■ TRY IT ■
How many lines of the data contain the word "Embedded"? Give only that number.

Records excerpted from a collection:
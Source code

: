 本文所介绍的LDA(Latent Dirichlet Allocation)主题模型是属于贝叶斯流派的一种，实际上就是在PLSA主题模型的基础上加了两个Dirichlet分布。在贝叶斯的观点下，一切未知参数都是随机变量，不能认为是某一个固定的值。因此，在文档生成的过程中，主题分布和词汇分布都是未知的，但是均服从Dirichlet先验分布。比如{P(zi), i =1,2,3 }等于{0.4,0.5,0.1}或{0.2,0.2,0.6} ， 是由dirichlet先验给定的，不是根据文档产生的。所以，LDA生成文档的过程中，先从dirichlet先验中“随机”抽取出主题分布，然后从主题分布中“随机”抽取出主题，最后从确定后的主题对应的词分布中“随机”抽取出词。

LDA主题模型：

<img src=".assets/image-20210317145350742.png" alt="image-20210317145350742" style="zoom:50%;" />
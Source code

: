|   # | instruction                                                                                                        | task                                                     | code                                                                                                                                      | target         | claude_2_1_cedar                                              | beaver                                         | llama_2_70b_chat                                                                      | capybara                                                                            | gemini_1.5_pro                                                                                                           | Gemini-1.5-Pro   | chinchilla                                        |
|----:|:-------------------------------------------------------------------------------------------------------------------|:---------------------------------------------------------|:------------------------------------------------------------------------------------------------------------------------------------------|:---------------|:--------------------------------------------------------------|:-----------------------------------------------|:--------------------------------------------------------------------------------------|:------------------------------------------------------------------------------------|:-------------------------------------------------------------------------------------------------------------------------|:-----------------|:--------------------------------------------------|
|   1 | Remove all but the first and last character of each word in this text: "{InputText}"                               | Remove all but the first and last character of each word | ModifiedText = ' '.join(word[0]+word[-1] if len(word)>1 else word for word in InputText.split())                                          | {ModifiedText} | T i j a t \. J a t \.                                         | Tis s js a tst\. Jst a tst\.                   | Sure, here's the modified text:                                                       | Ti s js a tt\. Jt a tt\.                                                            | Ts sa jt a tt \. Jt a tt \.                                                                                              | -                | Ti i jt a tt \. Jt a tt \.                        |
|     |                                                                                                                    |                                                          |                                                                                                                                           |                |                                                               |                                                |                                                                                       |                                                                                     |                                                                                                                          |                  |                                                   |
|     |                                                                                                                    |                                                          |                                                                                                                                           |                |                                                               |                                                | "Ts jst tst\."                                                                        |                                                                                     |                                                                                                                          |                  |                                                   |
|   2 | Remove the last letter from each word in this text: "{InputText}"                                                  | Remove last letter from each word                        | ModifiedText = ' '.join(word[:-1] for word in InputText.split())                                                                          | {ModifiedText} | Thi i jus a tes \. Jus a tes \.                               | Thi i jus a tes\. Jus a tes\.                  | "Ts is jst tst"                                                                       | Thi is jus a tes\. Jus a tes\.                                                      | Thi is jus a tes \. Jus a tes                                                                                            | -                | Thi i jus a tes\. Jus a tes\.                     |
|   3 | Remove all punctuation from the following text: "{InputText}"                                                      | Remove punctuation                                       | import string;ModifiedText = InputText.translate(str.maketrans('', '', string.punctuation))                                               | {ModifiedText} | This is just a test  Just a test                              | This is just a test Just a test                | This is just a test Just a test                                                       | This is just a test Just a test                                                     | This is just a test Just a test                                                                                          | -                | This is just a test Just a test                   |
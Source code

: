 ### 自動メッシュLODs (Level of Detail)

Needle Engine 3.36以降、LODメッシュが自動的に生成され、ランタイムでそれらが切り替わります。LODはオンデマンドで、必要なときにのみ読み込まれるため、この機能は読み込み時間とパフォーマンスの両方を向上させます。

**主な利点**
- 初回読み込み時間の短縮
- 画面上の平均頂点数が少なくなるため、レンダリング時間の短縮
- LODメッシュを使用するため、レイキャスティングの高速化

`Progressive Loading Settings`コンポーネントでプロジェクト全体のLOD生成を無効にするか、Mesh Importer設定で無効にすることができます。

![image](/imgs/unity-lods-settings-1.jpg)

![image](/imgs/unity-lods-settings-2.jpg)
--
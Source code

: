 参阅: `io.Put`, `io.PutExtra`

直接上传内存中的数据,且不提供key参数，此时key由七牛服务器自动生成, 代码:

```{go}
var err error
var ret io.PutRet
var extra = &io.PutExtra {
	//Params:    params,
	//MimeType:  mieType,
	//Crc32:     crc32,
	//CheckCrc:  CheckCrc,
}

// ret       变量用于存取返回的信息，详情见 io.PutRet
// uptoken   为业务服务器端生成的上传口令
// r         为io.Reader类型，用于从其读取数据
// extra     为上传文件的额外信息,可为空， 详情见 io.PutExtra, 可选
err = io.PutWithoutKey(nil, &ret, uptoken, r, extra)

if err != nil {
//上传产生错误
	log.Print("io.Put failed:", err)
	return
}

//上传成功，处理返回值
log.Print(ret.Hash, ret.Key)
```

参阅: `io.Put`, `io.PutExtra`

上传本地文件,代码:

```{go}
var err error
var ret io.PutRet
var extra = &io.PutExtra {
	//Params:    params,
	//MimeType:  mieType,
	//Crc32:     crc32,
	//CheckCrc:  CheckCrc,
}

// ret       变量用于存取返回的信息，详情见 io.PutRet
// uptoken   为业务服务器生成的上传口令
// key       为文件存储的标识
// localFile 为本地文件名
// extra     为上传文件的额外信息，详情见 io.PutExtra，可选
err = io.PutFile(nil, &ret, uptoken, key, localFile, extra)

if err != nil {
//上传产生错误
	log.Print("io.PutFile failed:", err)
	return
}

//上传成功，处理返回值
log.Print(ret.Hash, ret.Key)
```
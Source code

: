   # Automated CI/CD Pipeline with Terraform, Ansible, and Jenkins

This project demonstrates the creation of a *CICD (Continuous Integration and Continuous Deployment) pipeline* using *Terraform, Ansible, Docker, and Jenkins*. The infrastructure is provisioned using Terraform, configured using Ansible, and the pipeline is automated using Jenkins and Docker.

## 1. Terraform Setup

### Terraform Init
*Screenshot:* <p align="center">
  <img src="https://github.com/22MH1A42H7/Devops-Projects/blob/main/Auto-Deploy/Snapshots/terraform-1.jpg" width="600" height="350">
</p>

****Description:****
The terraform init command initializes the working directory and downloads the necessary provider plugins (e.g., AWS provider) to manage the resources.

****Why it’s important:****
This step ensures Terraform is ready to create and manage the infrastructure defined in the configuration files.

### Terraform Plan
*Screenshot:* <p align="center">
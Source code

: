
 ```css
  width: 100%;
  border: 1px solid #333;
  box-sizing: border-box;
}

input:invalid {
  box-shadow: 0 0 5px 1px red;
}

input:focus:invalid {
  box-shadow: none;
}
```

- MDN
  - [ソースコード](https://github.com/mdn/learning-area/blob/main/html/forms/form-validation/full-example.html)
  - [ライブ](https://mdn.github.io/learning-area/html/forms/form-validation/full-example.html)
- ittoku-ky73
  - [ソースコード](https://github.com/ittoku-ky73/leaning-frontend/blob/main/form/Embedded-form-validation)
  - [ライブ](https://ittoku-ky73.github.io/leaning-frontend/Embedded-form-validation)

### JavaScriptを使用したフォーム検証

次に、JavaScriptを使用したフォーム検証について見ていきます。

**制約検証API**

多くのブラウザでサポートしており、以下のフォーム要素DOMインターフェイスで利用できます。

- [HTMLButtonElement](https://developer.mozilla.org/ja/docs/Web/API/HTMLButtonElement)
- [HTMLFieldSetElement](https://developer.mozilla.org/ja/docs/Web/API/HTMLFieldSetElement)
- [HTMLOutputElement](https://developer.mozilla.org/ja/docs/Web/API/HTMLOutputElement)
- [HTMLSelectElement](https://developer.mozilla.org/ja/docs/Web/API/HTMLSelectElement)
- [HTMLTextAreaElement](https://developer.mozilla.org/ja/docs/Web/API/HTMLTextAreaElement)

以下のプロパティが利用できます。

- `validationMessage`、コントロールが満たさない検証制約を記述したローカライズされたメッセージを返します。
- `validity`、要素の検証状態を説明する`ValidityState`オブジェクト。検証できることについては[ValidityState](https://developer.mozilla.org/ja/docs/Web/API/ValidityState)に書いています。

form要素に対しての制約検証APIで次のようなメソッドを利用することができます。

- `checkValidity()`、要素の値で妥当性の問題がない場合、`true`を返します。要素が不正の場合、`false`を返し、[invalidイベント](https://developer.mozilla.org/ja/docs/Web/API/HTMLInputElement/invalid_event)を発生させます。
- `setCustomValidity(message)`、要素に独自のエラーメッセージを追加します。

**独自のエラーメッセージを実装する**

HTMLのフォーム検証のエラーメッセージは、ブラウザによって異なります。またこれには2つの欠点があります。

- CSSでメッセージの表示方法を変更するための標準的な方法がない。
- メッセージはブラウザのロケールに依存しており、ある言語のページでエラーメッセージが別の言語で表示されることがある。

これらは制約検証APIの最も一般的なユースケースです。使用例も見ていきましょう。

■ RESPONSE TO THIS EXERCISE ■
2